Task prompt: In the records below, tally every line containing "their". Report only the total.

Material provided:
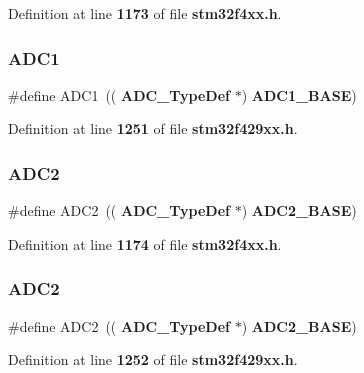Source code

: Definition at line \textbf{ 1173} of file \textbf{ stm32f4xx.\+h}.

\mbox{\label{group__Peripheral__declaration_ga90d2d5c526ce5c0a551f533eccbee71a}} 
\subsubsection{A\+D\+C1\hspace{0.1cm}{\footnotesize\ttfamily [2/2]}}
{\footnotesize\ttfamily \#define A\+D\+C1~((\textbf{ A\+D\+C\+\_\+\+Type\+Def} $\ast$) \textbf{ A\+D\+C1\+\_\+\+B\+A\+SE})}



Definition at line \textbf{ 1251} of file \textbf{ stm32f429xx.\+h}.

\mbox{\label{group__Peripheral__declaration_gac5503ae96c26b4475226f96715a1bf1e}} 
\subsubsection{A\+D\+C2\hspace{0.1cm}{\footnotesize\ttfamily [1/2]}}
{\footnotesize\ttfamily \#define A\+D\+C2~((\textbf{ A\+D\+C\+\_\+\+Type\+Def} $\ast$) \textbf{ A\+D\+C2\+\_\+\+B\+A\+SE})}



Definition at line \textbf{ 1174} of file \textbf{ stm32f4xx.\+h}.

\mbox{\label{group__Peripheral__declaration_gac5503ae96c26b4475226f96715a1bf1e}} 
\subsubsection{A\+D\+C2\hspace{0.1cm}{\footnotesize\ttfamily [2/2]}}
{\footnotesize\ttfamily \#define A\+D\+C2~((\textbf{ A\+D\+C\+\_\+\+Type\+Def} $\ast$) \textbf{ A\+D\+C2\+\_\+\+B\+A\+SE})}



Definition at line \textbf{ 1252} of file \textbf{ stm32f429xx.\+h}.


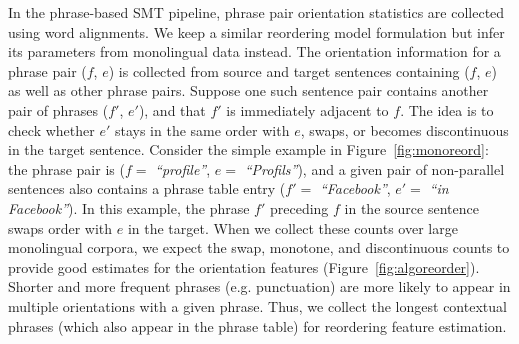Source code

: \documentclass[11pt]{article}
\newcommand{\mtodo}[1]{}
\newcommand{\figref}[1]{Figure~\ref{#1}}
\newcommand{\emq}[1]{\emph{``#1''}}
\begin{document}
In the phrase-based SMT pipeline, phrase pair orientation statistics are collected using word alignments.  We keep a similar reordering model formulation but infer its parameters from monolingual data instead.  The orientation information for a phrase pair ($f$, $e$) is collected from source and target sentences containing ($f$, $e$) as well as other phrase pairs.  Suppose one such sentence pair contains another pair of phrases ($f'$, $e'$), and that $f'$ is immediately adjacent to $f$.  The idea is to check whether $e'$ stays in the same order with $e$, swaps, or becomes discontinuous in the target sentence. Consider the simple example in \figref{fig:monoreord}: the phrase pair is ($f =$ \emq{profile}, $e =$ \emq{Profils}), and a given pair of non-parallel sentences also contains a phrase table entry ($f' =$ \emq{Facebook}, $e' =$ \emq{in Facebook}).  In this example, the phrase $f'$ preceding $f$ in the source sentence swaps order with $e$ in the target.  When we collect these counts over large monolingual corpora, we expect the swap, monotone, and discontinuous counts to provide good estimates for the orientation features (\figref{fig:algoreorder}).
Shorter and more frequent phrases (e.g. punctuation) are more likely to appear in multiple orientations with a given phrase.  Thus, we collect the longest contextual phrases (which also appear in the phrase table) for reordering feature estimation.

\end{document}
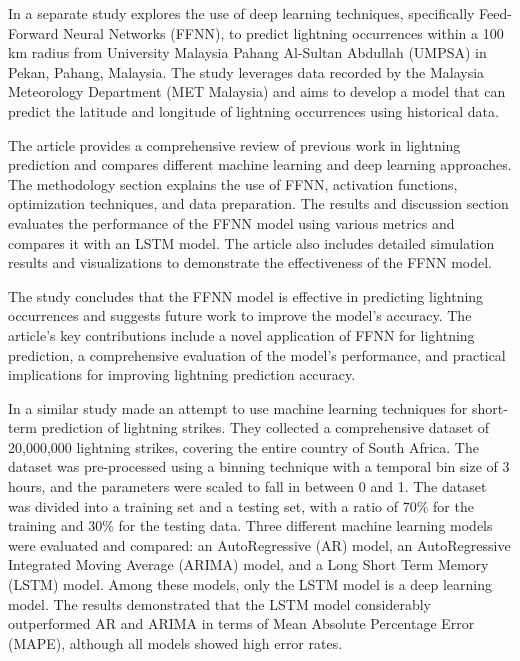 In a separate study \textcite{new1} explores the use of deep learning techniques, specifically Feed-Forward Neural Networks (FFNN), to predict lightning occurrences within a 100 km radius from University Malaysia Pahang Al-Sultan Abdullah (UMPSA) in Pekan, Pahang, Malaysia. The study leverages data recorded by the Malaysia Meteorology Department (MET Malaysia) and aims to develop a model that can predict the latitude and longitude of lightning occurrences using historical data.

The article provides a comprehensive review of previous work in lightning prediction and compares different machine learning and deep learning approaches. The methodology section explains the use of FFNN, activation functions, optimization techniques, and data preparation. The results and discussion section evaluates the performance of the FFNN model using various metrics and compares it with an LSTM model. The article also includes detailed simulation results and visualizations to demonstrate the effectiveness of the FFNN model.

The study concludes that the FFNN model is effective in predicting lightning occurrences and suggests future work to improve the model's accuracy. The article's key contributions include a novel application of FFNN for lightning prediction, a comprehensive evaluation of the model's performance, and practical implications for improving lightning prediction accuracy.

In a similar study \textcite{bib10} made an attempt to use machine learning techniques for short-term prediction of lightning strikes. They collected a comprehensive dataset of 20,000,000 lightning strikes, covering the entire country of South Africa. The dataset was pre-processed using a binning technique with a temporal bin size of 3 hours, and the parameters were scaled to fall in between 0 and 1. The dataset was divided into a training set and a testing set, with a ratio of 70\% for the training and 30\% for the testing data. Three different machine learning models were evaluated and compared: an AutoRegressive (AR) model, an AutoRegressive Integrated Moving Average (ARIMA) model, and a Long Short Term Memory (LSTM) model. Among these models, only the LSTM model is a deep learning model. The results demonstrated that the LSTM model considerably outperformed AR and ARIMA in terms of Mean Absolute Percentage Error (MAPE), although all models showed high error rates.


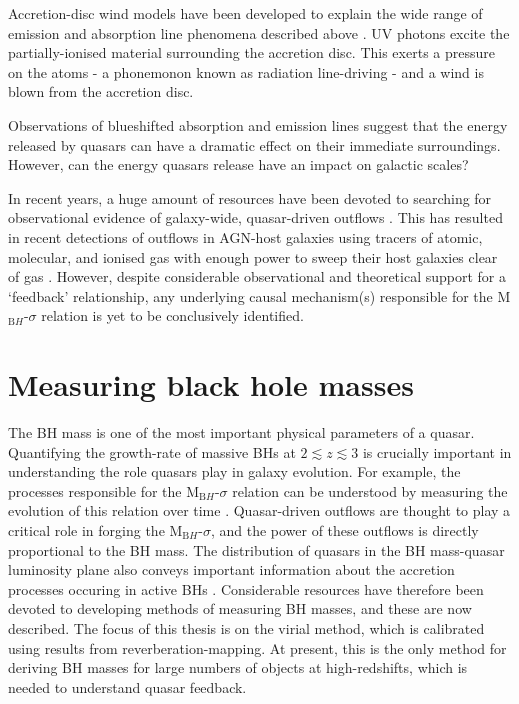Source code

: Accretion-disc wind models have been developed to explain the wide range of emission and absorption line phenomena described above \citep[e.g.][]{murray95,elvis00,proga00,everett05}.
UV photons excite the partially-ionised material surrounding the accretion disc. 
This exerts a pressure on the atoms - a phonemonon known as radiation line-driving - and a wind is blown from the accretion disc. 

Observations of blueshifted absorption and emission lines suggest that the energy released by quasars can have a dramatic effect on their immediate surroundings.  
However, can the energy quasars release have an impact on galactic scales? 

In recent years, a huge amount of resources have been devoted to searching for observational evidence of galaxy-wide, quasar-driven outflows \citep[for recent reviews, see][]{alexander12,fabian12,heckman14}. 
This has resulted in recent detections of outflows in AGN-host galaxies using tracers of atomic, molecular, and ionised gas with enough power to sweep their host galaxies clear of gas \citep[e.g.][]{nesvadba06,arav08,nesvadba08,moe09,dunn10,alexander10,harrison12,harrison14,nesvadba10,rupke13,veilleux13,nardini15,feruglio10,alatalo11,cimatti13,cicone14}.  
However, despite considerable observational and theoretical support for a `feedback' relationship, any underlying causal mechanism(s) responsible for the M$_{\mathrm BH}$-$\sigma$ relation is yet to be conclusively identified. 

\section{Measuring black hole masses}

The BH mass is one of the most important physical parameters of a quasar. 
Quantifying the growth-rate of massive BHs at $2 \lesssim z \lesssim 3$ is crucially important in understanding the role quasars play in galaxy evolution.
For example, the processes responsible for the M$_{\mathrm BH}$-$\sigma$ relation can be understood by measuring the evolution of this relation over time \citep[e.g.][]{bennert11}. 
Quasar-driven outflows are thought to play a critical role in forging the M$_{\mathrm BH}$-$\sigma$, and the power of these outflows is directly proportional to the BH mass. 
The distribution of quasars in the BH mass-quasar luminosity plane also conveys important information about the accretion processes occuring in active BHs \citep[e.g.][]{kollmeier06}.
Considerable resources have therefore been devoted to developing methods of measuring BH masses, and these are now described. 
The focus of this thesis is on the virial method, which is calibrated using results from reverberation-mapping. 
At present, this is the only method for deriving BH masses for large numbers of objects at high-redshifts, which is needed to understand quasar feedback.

Final answer: 2